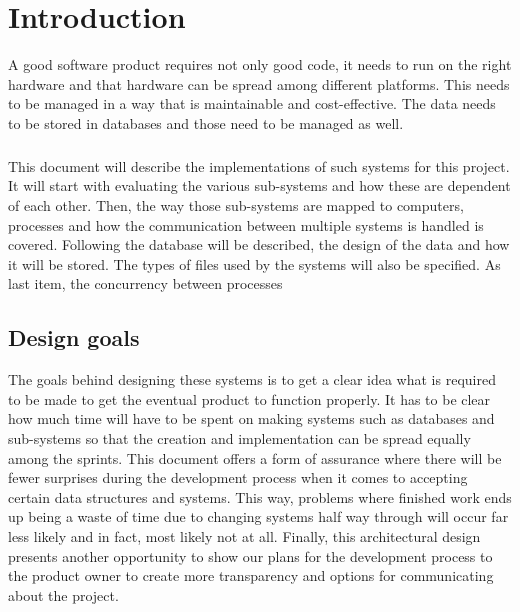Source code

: \chapter{Introduction}
A good software product requires not only good code, it needs to run on the right hardware and that hardware can be spread among different platforms. This needs to be managed in a way that is maintainable and cost-effective. The data needs to be stored in databases and those need to be managed as well.
\paragraph{}
This document will describe the implementations of such systems for this project. It will start with evaluating the various sub-systems and how these are dependent of each other. Then, the way those sub-systems are mapped to computers, processes and how the communication between multiple systems is handled is covered. 
Following the database will be described, the design of the data and how it will be stored. The types of files used by the systems will also be specified. 
As last item, the concurrency between processes 

\section{Design goals}
The goals behind designing these systems is to get a clear idea what is required to be made to get the eventual product to function properly. It has to be clear how much time will have to be spent on making systems such as databases and sub-systems so that the creation and implementation can be spread equally among the sprints. This document offers a form of assurance where there will be fewer surprises during the development process when it comes to accepting certain data structures and systems. This way, problems where finished work ends up being a waste of time due to changing systems half way through will occur far less likely and in fact, most likely not at all.
Finally, this architectural design presents another opportunity to show our plans for the development process to the product owner to create more transparency and options for communicating about the project.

★ ★ ★ ★

■ THE PROBLEM:
Print every line from the one that contains "This document will" to the end of the records, exactly as written, and nothing more.

■ TASK OUTPUT:
This document will describe the implementations of such systems for this project. It will start with evaluating the various sub-systems and how these are dependent of each other. Then, the way those sub-systems are mapped to computers, processes and how the communication between multiple systems is handled is covered. 
Following the database will be described, the design of the data and how it will be stored. The types of files used by the systems will also be specified. 
As last item, the concurrency between processes 

\section{Design goals}
The goals behind designing these systems is to get a clear idea what is required to be made to get the eventual product to function properly. It has to be clear how much time will have to be spent on making systems such as databases and sub-systems so that the creation and implementation can be spread equally among the sprints. This document offers a form of assurance where there will be fewer surprises during the development process when it comes to accepting certain data structures and systems. This way, problems where finished work ends up being a waste of time due to changing systems half way through will occur far less likely and in fact, most likely not at all.
Finally, this architectural design presents another opportunity to show our plans for the development process to the product owner to create more transparency and options for communicating about the project.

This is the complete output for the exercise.